Raahu is a tool for extracting metadata from web pages. It retrieves key details like the title, description, image, and canonical URL.
Raahu is a tool for extracting metadata from web pages. It retrieves key details like the title, description, image, and canonical URL.
Raahu was developed to address a specific requirement for a friend's SaaS project. I needed to create a "Readings" section where users can share their best readings or highlight noteworthy content they have encountered. Initially, the plan was for users to input the link, title, and description manually. However, I wanted to simplify the process by allowing users to provide just a URL. Raahu would then automatically fetch the title, description, and thumbnail from the web.

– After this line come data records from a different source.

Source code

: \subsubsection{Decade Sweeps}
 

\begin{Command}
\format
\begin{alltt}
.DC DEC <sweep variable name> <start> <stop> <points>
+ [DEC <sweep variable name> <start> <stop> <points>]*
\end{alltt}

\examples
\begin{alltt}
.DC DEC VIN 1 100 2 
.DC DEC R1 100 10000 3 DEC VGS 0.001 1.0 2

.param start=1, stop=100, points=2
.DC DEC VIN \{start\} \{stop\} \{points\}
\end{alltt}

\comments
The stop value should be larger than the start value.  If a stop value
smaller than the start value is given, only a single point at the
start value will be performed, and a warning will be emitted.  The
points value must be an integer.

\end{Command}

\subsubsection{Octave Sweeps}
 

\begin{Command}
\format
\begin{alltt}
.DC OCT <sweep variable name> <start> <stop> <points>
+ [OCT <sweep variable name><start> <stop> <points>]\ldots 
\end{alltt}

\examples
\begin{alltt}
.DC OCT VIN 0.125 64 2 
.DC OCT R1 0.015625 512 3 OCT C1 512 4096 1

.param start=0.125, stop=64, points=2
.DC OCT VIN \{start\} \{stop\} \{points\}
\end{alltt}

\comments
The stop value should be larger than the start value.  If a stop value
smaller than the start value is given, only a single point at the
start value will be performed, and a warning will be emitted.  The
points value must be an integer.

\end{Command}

The challenge with client-side scraping is that browsers block such requests due to CORS (Cross-Origin Resource Sharing) policies. To overcome this, I moved the scraping process to the server side. Now, I don't have to fear about CORS Errors.
GET /
: Returns a welcome message and basic information about Raahu.
GET /scrape?url={url}
: Extracts metadata from a given URL.
Demo: https://raahu.work-shivam.workers.dev/scrape?url=https://github.com/ashokasec
As Raahu is hosted on a EDGE runtime. This can result in rate limiting or high traffic errors on some websites, such as YouTube.
The IP used by Raahu may be flagged if other users have generated high traffic from the same IP, leading to restrictions or errors. To avoid this issue, consider hosting Raahu on your own serverful VPS where the IP is unique and not shared.
Raahu works with most sites like GitHub and Hashnode. However, sites with strict rate limiting, like YouTube, may encounter issues.